Items listed in a dataset
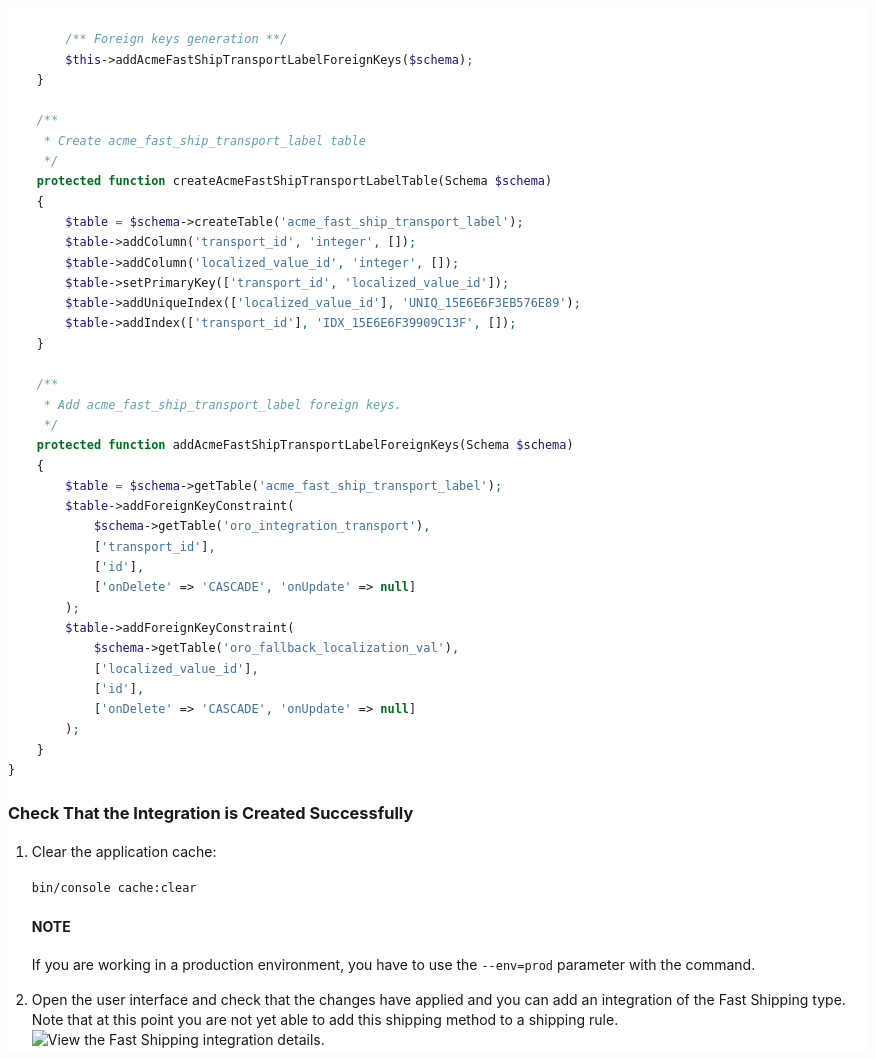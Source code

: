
 ```php

        /** Foreign keys generation **/
        $this->addAcmeFastShipTransportLabelForeignKeys($schema);
    }

    /**
     * Create acme_fast_ship_transport_label table
     */
    protected function createAcmeFastShipTransportLabelTable(Schema $schema)
    {
        $table = $schema->createTable('acme_fast_ship_transport_label');
        $table->addColumn('transport_id', 'integer', []);
        $table->addColumn('localized_value_id', 'integer', []);
        $table->setPrimaryKey(['transport_id', 'localized_value_id']);
        $table->addUniqueIndex(['localized_value_id'], 'UNIQ_15E6E6F3EB576E89');
        $table->addIndex(['transport_id'], 'IDX_15E6E6F39909C13F', []);
    }

    /**
     * Add acme_fast_ship_transport_label foreign keys.
     */
    protected function addAcmeFastShipTransportLabelForeignKeys(Schema $schema)
    {
        $table = $schema->getTable('acme_fast_ship_transport_label');
        $table->addForeignKeyConstraint(
            $schema->getTable('oro_integration_transport'),
            ['transport_id'],
            ['id'],
            ['onDelete' => 'CASCADE', 'onUpdate' => null]
        );
        $table->addForeignKeyConstraint(
            $schema->getTable('oro_fallback_localization_val'),
            ['localized_value_id'],
            ['id'],
            ['onDelete' => 'CASCADE', 'onUpdate' => null]
        );
    }
}
```

### Check That the Integration is Created Successfully

1. Clear the application cache:
   ```none
   bin/console cache:clear
   ```

   #### NOTE
   If you are working in a production environment, you have to use the `--env=prod` parameter with the command.
2. Open the user interface and check that the changes have applied and you can add an integration of the Fast Shipping type. Note that at this point you are not yet able to add this shipping method to a shipping rule.
   ![View the Fast Shipping integration details.](img/backend/extend_commerce/shipping_method_create2.png)
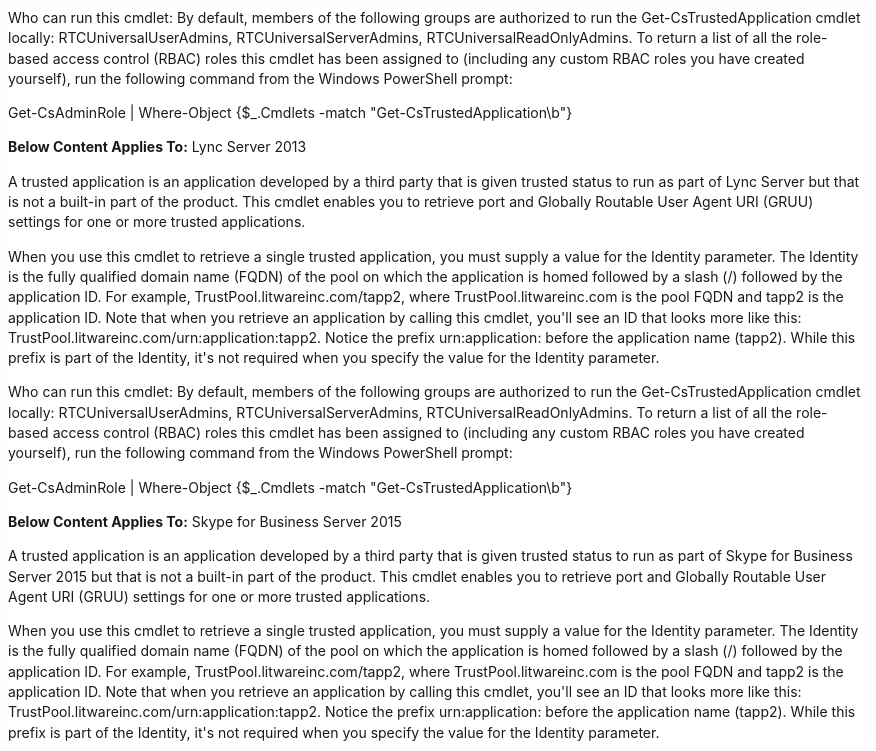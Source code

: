 Who can run this cmdlet: By default, members of the following groups are authorized to run the Get-CsTrustedApplication cmdlet locally: RTCUniversalUserAdmins, RTCUniversalServerAdmins, RTCUniversalReadOnlyAdmins.
To return a list of all the role-based access control (RBAC) roles this cmdlet has been assigned to (including any custom RBAC roles you have created yourself), run the following command from the Windows PowerShell prompt:

Get-CsAdminRole | Where-Object {$_.Cmdlets -match "Get-CsTrustedApplication\b"}

**Below Content Applies To:** Lync Server 2013

A trusted application is an application developed by a third party that is given trusted status to run as part of Lync Server but that is not a built-in part of the product.
This cmdlet enables you to retrieve port and Globally Routable User Agent URI (GRUU) settings for one or more trusted applications.

When you use this cmdlet to retrieve a single trusted application, you must supply a value for the Identity parameter.
The Identity is the fully qualified domain name (FQDN) of the pool on which the application is homed followed by a slash (/) followed by the application ID.
For example, TrustPool.litwareinc.com/tapp2, where TrustPool.litwareinc.com is the pool FQDN and tapp2 is the application ID.
Note that when you retrieve an application by calling this cmdlet, you'll see an ID that looks more like this: TrustPool.litwareinc.com/urn:application:tapp2.
Notice the prefix urn:application: before the application name (tapp2).
While this prefix is part of the Identity, it's not required when you specify the value for the Identity parameter.

Who can run this cmdlet: By default, members of the following groups are authorized to run the Get-CsTrustedApplication cmdlet locally: RTCUniversalUserAdmins, RTCUniversalServerAdmins, RTCUniversalReadOnlyAdmins.
To return a list of all the role-based access control (RBAC) roles this cmdlet has been assigned to (including any custom RBAC roles you have created yourself), run the following command from the Windows PowerShell prompt:

Get-CsAdminRole | Where-Object {$_.Cmdlets -match "Get-CsTrustedApplication\b"}

**Below Content Applies To:** Skype for Business Server 2015

A trusted application is an application developed by a third party that is given trusted status to run as part of Skype for Business Server 2015 but that is not a built-in part of the product.
This cmdlet enables you to retrieve port and Globally Routable User Agent URI (GRUU) settings for one or more trusted applications.

When you use this cmdlet to retrieve a single trusted application, you must supply a value for the Identity parameter.
The Identity is the fully qualified domain name (FQDN) of the pool on which the application is homed followed by a slash (/) followed by the application ID.
For example, TrustPool.litwareinc.com/tapp2, where TrustPool.litwareinc.com is the pool FQDN and tapp2 is the application ID.
Note that when you retrieve an application by calling this cmdlet, you'll see an ID that looks more like this: TrustPool.litwareinc.com/urn:application:tapp2.
Notice the prefix urn:application: before the application name (tapp2).
While this prefix is part of the Identity, it's not required when you specify the value for the Identity parameter.
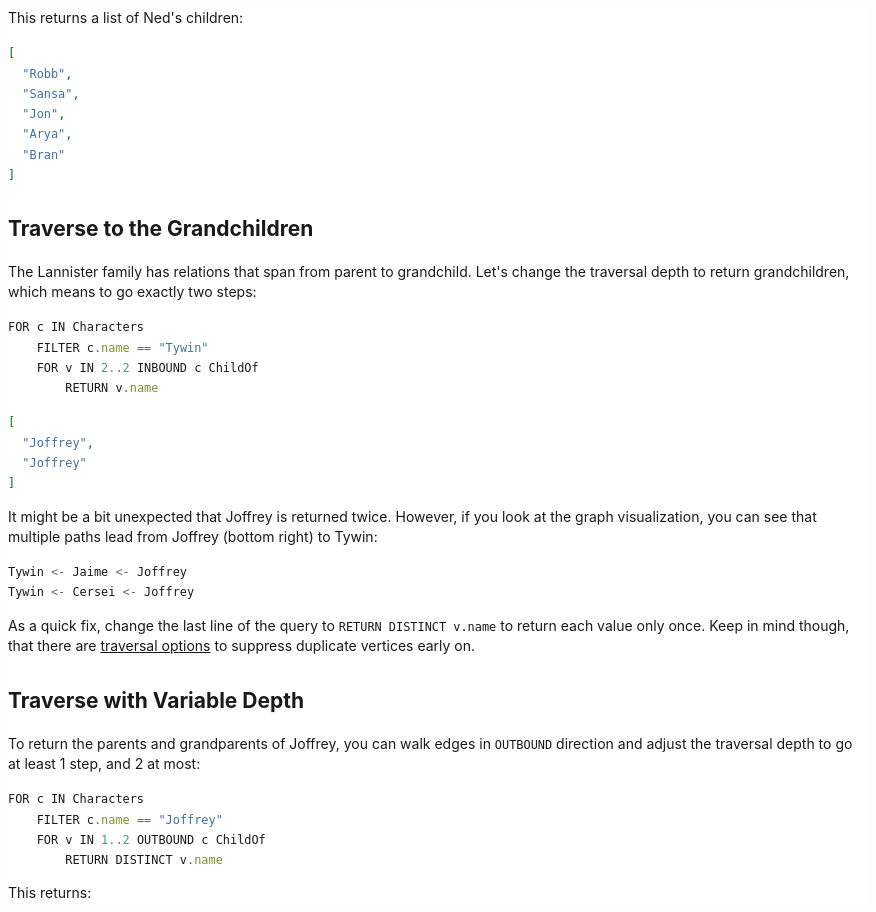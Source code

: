 This returns a list of Ned's children:

```json
[
  "Robb",
  "Sansa",
  "Jon",
  "Arya",
  "Bran"
]
```

## Traverse to the Grandchildren

The Lannister family has relations that span from parent to grandchild. Let's change the traversal depth to return grandchildren, which means to go exactly two steps:

```js
FOR c IN Characters
    FILTER c.name == "Tywin"
    FOR v IN 2..2 INBOUND c ChildOf
        RETURN v.name
```

```json
[
  "Joffrey",
  "Joffrey"
]
```

It might be a bit unexpected that Joffrey is returned twice. However, if you look at the graph visualization, you can see that multiple paths lead from Joffrey (bottom right) to Tywin:

```js
Tywin <- Jaime <- Joffrey
Tywin <- Cersei <- Joffrey
```

As a quick fix, change the last line of the query to `RETURN DISTINCT v.name` to return each value only once. Keep in mind though, that there are [traversal options](../graphs/traversals.md#syntax) to suppress duplicate vertices early on.

## Traverse with Variable Depth

To return the parents and grandparents of Joffrey, you can walk edges in `OUTBOUND` direction and adjust the traversal depth to go at least 1 step, and 2 at most:

```js
FOR c IN Characters
    FILTER c.name == "Joffrey"
    FOR v IN 1..2 OUTBOUND c ChildOf
        RETURN DISTINCT v.name
```

This returns:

* **WHAT YOU ARE ASKED TO DO**
The pictures should be dropped, and every line above should be set down again exactly.

* **THE COMPLETED TASK**
Source code

:
 ```php

        /** Foreign keys generation **/
        $this->addAcmeFastShipTransportLabelForeignKeys($schema);
    }

    /**
     * Create acme_fast_ship_transport_label table
     */
    protected function createAcmeFastShipTransportLabelTable(Schema $schema)
    {
        $table = $schema->createTable('acme_fast_ship_transport_label');
        $table->addColumn('transport_id', 'integer', []);
        $table->addColumn('localized_value_id', 'integer', []);
        $table->setPrimaryKey(['transport_id', 'localized_value_id']);
        $table->addUniqueIndex(['localized_value_id'], 'UNIQ_15E6E6F3EB576E89');
        $table->addIndex(['transport_id'], 'IDX_15E6E6F39909C13F', []);
    }

    /**
     * Add acme_fast_ship_transport_label foreign keys.
     */
    protected function addAcmeFastShipTransportLabelForeignKeys(Schema $schema)
    {
        $table = $schema->getTable('acme_fast_ship_transport_label');
        $table->addForeignKeyConstraint(
            $schema->getTable('oro_integration_transport'),
            ['transport_id'],
            ['id'],
            ['onDelete' => 'CASCADE', 'onUpdate' => null]
        );
        $table->addForeignKeyConstraint(
            $schema->getTable('oro_fallback_localization_val'),
            ['localized_value_id'],
            ['id'],
            ['onDelete' => 'CASCADE', 'onUpdate' => null]
        );
    }
}
```

### Check That the Integration is Created Successfully

1. Clear the application cache:
   ```none
   bin/console cache:clear
   ```

   #### NOTE
   If you are working in a production environment, you have to use the `--env=prod` parameter with the command.
2. Open the user interface and check that the changes have applied and you can add an integration of the Fast Shipping type. Note that at this point you are not yet able to add this shipping method to a shipping rule.
   ![View the Fast Shipping integration details.](img/backend/extend_commerce/shipping_method_create2.png)
Source code

: Who can run this cmdlet: By default, members of the following groups are authorized to run the Get-CsTrustedApplication cmdlet locally: RTCUniversalUserAdmins, RTCUniversalServerAdmins, RTCUniversalReadOnlyAdmins.
To return a list of all the role-based access control (RBAC) roles this cmdlet has been assigned to (including any custom RBAC roles you have created yourself), run the following command from the Windows PowerShell prompt:

Get-CsAdminRole | Where-Object {$_.Cmdlets -match "Get-CsTrustedApplication\b"}

**Below Content Applies To:** Lync Server 2013

A trusted application is an application developed by a third party that is given trusted status to run as part of Lync Server but that is not a built-in part of the product.
This cmdlet enables you to retrieve port and Globally Routable User Agent URI (GRUU) settings for one or more trusted applications.

When you use this cmdlet to retrieve a single trusted application, you must supply a value for the Identity parameter.
The Identity is the fully qualified domain name (FQDN) of the pool on which the application is homed followed by a slash (/) followed by the application ID.
For example, TrustPool.litwareinc.com/tapp2, where TrustPool.litwareinc.com is the pool FQDN and tapp2 is the application ID.
Note that when you retrieve an application by calling this cmdlet, you'll see an ID that looks more like this: TrustPool.litwareinc.com/urn:application:tapp2.
Notice the prefix urn:application: before the application name (tapp2).
While this prefix is part of the Identity, it's not required when you specify the value for the Identity parameter.

Who can run this cmdlet: By default, members of the following groups are authorized to run the Get-CsTrustedApplication cmdlet locally: RTCUniversalUserAdmins, RTCUniversalServerAdmins, RTCUniversalReadOnlyAdmins.
To return a list of all the role-based access control (RBAC) roles this cmdlet has been assigned to (including any custom RBAC roles you have created yourself), run the following command from the Windows PowerShell prompt:

Get-CsAdminRole | Where-Object {$_.Cmdlets -match "Get-CsTrustedApplication\b"}

**Below Content Applies To:** Skype for Business Server 2015

A trusted application is an application developed by a third party that is given trusted status to run as part of Skype for Business Server 2015 but that is not a built-in part of the product.
This cmdlet enables you to retrieve port and Globally Routable User Agent URI (GRUU) settings for one or more trusted applications.

When you use this cmdlet to retrieve a single trusted application, you must supply a value for the Identity parameter.
The Identity is the fully qualified domain name (FQDN) of the pool on which the application is homed followed by a slash (/) followed by the application ID.
For example, TrustPool.litwareinc.com/tapp2, where TrustPool.litwareinc.com is the pool FQDN and tapp2 is the application ID.
Note that when you retrieve an application by calling this cmdlet, you'll see an ID that looks more like this: TrustPool.litwareinc.com/urn:application:tapp2.
Notice the prefix urn:application: before the application name (tapp2).
While this prefix is part of the Identity, it's not required when you specify the value for the Identity parameter.
Source code

: This returns a list of Ned's children:

```json
[
  "Robb",
  "Sansa",
  "Jon",
  "Arya",
  "Bran"
]
```

## Traverse to the Grandchildren

The Lannister family has relations that span from parent to grandchild. Let's change the traversal depth to return grandchildren, which means to go exactly two steps:

```js
FOR c IN Characters
    FILTER c.name == "Tywin"
    FOR v IN 2..2 INBOUND c ChildOf
        RETURN v.name
```

```json
[
  "Joffrey",
  "Joffrey"
]
```

It might be a bit unexpected that Joffrey is returned twice. However, if you look at the graph visualization, you can see that multiple paths lead from Joffrey (bottom right) to Tywin:

```js
Tywin <- Jaime <- Joffrey
Tywin <- Cersei <- Joffrey
```

As a quick fix, change the last line of the query to `RETURN DISTINCT v.name` to return each value only once. Keep in mind though, that there are [traversal options](../graphs/traversals.md#syntax) to suppress duplicate vertices early on.

## Traverse with Variable Depth

To return the parents and grandparents of Joffrey, you can walk edges in `OUTBOUND` direction and adjust the traversal depth to go at least 1 step, and 2 at most:

```js
FOR c IN Characters
    FILTER c.name == "Joffrey"
    FOR v IN 1..2 OUTBOUND c ChildOf
        RETURN DISTINCT v.name
```

This returns:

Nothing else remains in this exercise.